Premesso ciò, per “epidemiologia” si intende la disciplina biomedica che si occupa dello studio della distribuzione e frequenza di malattie e di eventi di rilevanza sanitaria in una popolazione. Si occupa quindi di analizzare le cause, il decorso e le conseguenze delle malattie, nonché i meccanismi di diffusione e le dinamiche di propagazione.
Nell’ottica di questi studi, risulta necessario comprendere il reale ruolo di un agente patogeno: esistono infatti patogeni cosiddetti “opportunisti” e patogeni “obbligati”.
I primi sono rappresentati da tutti quegli organismi che in condizioni normali non causano alcuna patologia e vivono insieme all’organismo che li ospita in un rapporto che può variare dalla simbiosi al saprofitismo (cioè, si nutrono di materia organica morta) fino al parassitismo. Ciò avviene anche grazie all’efficienza del sistema immunitario dell’ospite stesso che riesce a tenere a bada una eventuale proliferazione indiscriminata di questi agenti.
Tuttavia, in caso di alterazioni dello stato di salute (es. in caso di stress, malnutrizione, etc.) i meccanismi di controllo possono venire a mancare, aprendo la strada a una diffusione sistemica che può alterare numerosi funzioni organiche.
Un esempio di questo fenomeno sono gli enterobatteri, comunemente presenti nell’apparato gastro-enterico di tutti i vertebrati: questi organismi risultano indispensabili per il corretto funzionamento dell’apparato digestivo. Però, in condizioni di stress, non sono più tenuti sotto controllo e, diffondendosi nell’organismo al di fuori della loro sede ordinaria o contaminando ferite aperte, possono provocare ingenti lesioni sistemiche.

Immagine microscopica di Saprolegnia spp.

particolare di una lesione cutanea in Salmo trutta fario

Questo concetto può essere applicato anche a tutti quei funghi (es. Saprolegnia spp.) e batteri che generalmente vivono in acqua (persino in quella potabile!) quali quelli appartenenti ai generi Aeromonas, Pseudomonas, Vibrio, Flexibacter, Flavobacterium, solo per citare i più conosciuti tra gli agenti patogeni opportunisti che normalmente “abitano” la cute e le mucose dei pesci.

Immagini al microscopio di un ammasso filamentoso di Flexibacter columnaris
(a fresco - Foto Flexi 1 )


( Flexi 2 - e previa colorazione con May Grunwald-Giemsa)
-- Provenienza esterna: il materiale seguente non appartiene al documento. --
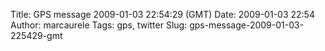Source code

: Title: GPS message 2009-01-03 22:54:29 (GMT)
Date: 2009-01-03 22:54
Author: marcaurele
Tags: gps, twitter
Slug: gps-message-2009-01-03-225429-gmt

<!--break-->

<div class="gmap" id="gmap_20090103_145429">
</div>


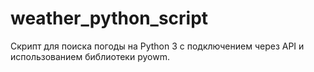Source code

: # weather_python_script
Скрипт для поиска погоды на Python 3 с подключением через API и использованием библиотеки pyowm.
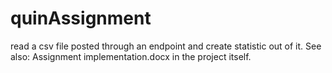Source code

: # quinAssignment
read a csv file posted through an endpoint and create statistic out of it.
See also: Assignment implementation.docx in the project itself.
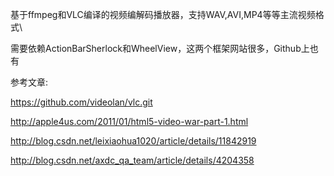 基于ffmpeg和VLC编译的视频编解码播放器，支持WAV,AVI,MP4等等主流视频格式\

需要依赖ActionBarSherlock和WheelView，这两个框架网站很多，Github上也有<br>

参考文章:<br>

https://github.com/videolan/vlc.git<br>

http://apple4us.com/2011/01/html5-video-war-part-1.html<br>

http://blog.csdn.net/leixiaohua1020/article/details/11842919<br>

http://blog.csdn.net/axdc_qa_team/article/details/4204358<br>


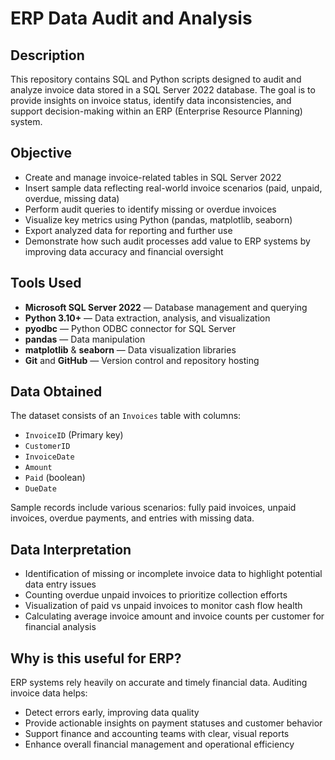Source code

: # ERP Data Audit and Analysis

## Description  
This repository contains SQL and Python scripts designed to audit and analyze invoice data stored in a SQL Server 2022 database. The goal is to provide insights on invoice status, identify data inconsistencies, and support decision-making within an ERP (Enterprise Resource Planning) system.

## Objective  
- Create and manage invoice-related tables in SQL Server 2022  
- Insert sample data reflecting real-world invoice scenarios (paid, unpaid, overdue, missing data)  
- Perform audit queries to identify missing or overdue invoices  
- Visualize key metrics using Python (pandas, matplotlib, seaborn)  
- Export analyzed data for reporting and further use  
- Demonstrate how such audit processes add value to ERP systems by improving data accuracy and financial oversight  

## Tools Used  
- **Microsoft SQL Server 2022** — Database management and querying  
- **Python 3.10+** — Data extraction, analysis, and visualization  
- **pyodbc** — Python ODBC connector for SQL Server  
- **pandas** — Data manipulation  
- **matplotlib** & **seaborn** — Data visualization libraries  
- **Git** and **GitHub** — Version control and repository hosting  

## Data Obtained  
The dataset consists of an `Invoices` table with columns:  
- `InvoiceID` (Primary key)  
- `CustomerID`  
- `InvoiceDate`  
- `Amount`  
- `Paid` (boolean)  
- `DueDate`  

Sample records include various scenarios: fully paid invoices, unpaid invoices, overdue payments, and entries with missing data.

## Data Interpretation  
- Identification of missing or incomplete invoice data to highlight potential data entry issues  
- Counting overdue unpaid invoices to prioritize collection efforts  
- Visualization of paid vs unpaid invoices to monitor cash flow health  
- Calculating average invoice amount and invoice counts per customer for financial analysis  

## Why is this useful for ERP?  
ERP systems rely heavily on accurate and timely financial data. Auditing invoice data helps:  
- Detect errors early, improving data quality  
- Provide actionable insights on payment statuses and customer behavior  
- Support finance and accounting teams with clear, visual reports  
- Enhance overall financial management and operational efficiency  

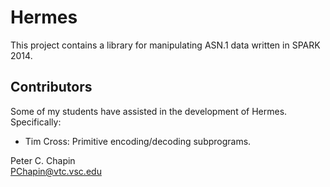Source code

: 
Hermes
======

This project contains a library for manipulating ASN.1 data written in SPARK 2014.

Contributors
------------

Some of my students have assisted in the development of Hermes. Specifically:

+ Tim Cross: Primitive encoding/decoding subprograms.

Peter C. Chapin  
PChapin@vtc.vsc.edu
Lo stesso comportamento si può ritrovare anche in molti parassiti. La maggior parte dei virus risultano invece essere agenti patogeni obbligati, in quanto necessitano delle cellule dell’ospite per poter replicare e proseguire l’infezione. Inoltre sono spesso ospite-specifici, mal adattandosi alle condizioni di vita che troverebbero su organismi anche solo appartenenti a specie diverse.
Un altro aspetto da ricordare è quello di dose infettante: per alcuni organismi (vedi le alghe didymo), bastano pochissimi esemplari in un ambiente adatto per colonizzare e diffondersi in un nuovo sistema fluviale.
Mentre altri organismi, quali molti virus, batteri e parassiti, necessitano di una carica infettante di una certa entità (che dipende da organismo a organismo) per potersi insediare in una nuova area.
Talvolta, persino la giusta dose infettante non è sufficiente, e ora spiegheremo il perché. Infatti bisogna analizzare i vari meccanismi di diffusione degli agenti patogeni, che di base vengono suddivisi in due grandi categorie: via orizzontale e verticale. La via orizzontale si divide ulteriormente in diretta e indiretta.
Per via di trasmissione orizzontale si intende quella che avviene fra individui della stessa popolazione. Nella via orizzontale diretta l'individuo viene contaminato direttamente dalla sorgente di infezione, per esempio mediante contatto con individui malati o con l’acqua dove questo vive, oltre che per contatto sessuale.
Il contagio indiretto è invece mediato da vettori animati, come parassiti, crostacei o persino uccelli acquatici, o inanimati (barche, attrezzatura da pesca, substrati vari, alimenti, etc.).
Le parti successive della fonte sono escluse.